Dataset records
════

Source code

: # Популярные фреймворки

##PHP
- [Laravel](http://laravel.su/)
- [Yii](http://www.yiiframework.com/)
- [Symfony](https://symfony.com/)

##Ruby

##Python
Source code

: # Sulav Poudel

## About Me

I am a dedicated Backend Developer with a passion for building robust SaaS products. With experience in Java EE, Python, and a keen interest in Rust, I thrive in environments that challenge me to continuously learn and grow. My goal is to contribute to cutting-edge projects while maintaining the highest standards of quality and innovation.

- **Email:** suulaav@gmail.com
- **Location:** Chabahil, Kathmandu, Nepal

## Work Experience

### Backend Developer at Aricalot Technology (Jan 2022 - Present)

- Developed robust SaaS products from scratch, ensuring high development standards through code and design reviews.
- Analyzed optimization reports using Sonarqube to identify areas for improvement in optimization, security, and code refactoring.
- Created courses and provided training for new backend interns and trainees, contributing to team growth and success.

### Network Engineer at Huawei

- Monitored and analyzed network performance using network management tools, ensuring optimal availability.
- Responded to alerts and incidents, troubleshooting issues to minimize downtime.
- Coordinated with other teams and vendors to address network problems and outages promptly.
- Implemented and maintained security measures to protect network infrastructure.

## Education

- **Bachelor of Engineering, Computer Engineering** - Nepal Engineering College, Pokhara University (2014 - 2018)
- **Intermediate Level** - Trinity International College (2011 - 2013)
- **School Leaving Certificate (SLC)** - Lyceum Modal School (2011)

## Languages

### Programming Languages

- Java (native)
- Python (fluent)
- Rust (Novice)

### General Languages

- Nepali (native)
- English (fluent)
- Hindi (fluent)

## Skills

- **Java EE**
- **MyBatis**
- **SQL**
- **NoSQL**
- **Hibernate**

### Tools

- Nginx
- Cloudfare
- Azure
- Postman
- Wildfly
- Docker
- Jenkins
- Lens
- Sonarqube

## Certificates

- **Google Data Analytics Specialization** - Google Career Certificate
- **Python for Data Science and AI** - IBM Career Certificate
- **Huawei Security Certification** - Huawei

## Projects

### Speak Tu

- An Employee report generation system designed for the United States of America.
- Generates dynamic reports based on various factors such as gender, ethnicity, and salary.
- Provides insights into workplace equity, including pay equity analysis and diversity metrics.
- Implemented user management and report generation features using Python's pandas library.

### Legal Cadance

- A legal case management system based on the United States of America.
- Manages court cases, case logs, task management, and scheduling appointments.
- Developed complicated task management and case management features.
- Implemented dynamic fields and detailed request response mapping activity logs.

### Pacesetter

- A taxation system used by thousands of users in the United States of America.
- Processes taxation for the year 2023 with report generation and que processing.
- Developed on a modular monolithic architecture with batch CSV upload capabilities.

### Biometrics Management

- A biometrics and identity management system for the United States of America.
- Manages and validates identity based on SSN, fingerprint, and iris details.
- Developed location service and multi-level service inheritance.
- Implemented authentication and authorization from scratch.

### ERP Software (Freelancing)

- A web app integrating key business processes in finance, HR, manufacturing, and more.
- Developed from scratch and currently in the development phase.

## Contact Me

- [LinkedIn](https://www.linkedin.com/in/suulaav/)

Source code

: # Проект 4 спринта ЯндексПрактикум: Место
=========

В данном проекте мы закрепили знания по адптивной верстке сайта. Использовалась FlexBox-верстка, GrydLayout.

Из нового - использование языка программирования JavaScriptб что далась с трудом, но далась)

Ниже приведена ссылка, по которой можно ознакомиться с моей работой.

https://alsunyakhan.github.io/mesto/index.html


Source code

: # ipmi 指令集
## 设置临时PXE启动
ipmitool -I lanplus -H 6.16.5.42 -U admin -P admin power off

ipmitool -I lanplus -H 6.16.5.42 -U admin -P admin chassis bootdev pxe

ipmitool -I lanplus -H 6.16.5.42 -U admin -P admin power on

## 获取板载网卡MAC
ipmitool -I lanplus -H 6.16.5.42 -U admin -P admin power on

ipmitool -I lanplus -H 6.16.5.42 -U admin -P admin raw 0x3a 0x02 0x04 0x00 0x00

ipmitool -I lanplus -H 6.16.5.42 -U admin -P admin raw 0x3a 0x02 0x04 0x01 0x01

════

- **TASK INSTRUCTIONS**: An exact transcription of all the records is required.

- **ANSWER FOR THE TASK**:
Source code

: # Популярные фреймворки

##PHP
- [Laravel](http://laravel.su/)
- [Yii](http://www.yiiframework.com/)
- [Symfony](https://symfony.com/)

##Ruby

##Python
Source code

: # Sulav Poudel

## About Me

I am a dedicated Backend Developer with a passion for building robust SaaS products. With experience in Java EE, Python, and a keen interest in Rust, I thrive in environments that challenge me to continuously learn and grow. My goal is to contribute to cutting-edge projects while maintaining the highest standards of quality and innovation.

- **Email:** suulaav@gmail.com
- **Location:** Chabahil, Kathmandu, Nepal

## Work Experience

### Backend Developer at Aricalot Technology (Jan 2022 - Present)

- Developed robust SaaS products from scratch, ensuring high development standards through code and design reviews.
- Analyzed optimization reports using Sonarqube to identify areas for improvement in optimization, security, and code refactoring.
- Created courses and provided training for new backend interns and trainees, contributing to team growth and success.

### Network Engineer at Huawei

- Monitored and analyzed network performance using network management tools, ensuring optimal availability.
- Responded to alerts and incidents, troubleshooting issues to minimize downtime.
- Coordinated with other teams and vendors to address network problems and outages promptly.
- Implemented and maintained security measures to protect network infrastructure.

## Education

- **Bachelor of Engineering, Computer Engineering** - Nepal Engineering College, Pokhara University (2014 - 2018)
- **Intermediate Level** - Trinity International College (2011 - 2013)
- **School Leaving Certificate (SLC)** - Lyceum Modal School (2011)

## Languages

### Programming Languages

- Java (native)
- Python (fluent)
- Rust (Novice)

### General Languages

- Nepali (native)
- English (fluent)
- Hindi (fluent)

## Skills

- **Java EE**
- **MyBatis**
- **SQL**
- **NoSQL**
- **Hibernate**

### Tools

- Nginx
- Cloudfare
- Azure
- Postman
- Wildfly
- Docker
- Jenkins
- Lens
- Sonarqube

## Certificates

- **Google Data Analytics Specialization** - Google Career Certificate
- **Python for Data Science and AI** - IBM Career Certificate
- **Huawei Security Certification** - Huawei

## Projects

### Speak Tu

- An Employee report generation system designed for the United States of America.
- Generates dynamic reports based on various factors such as gender, ethnicity, and salary.
- Provides insights into workplace equity, including pay equity analysis and diversity metrics.
- Implemented user management and report generation features using Python's pandas library.

### Legal Cadance

- A legal case management system based on the United States of America.
- Manages court cases, case logs, task management, and scheduling appointments.
- Developed complicated task management and case management features.
- Implemented dynamic fields and detailed request response mapping activity logs.

### Pacesetter

- A taxation system used by thousands of users in the United States of America.
- Processes taxation for the year 2023 with report generation and que processing.
- Developed on a modular monolithic architecture with batch CSV upload capabilities.

### Biometrics Management

- A biometrics and identity management system for the United States of America.
- Manages and validates identity based on SSN, fingerprint, and iris details.
- Developed location service and multi-level service inheritance.
- Implemented authentication and authorization from scratch.

### ERP Software (Freelancing)

- A web app integrating key business processes in finance, HR, manufacturing, and more.
- Developed from scratch and currently in the development phase.

## Contact Me

- [LinkedIn](https://www.linkedin.com/in/suulaav/)

Source code

: # Проект 4 спринта ЯндексПрактикум: Место
=========

В данном проекте мы закрепили знания по адптивной верстке сайта. Использовалась FlexBox-верстка, GrydLayout.

Из нового - использование языка программирования JavaScriptб что далась с трудом, но далась)

Ниже приведена ссылка, по которой можно ознакомиться с моей работой.

https://alsunyakhan.github.io/mesto/index.html


Source code

: # ipmi 指令集
## 设置临时PXE启动
ipmitool -I lanplus -H 6.16.5.42 -U admin -P admin power off

ipmitool -I lanplus -H 6.16.5.42 -U admin -P admin chassis bootdev pxe

ipmitool -I lanplus -H 6.16.5.42 -U admin -P admin power on

## 获取板载网卡MAC
ipmitool -I lanplus -H 6.16.5.42 -U admin -P admin power on

ipmitool -I lanplus -H 6.16.5.42 -U admin -P admin raw 0x3a 0x02 0x04 0x00 0x00

ipmitool -I lanplus -H 6.16.5.42 -U admin -P admin raw 0x3a 0x02 0x04 0x01 0x01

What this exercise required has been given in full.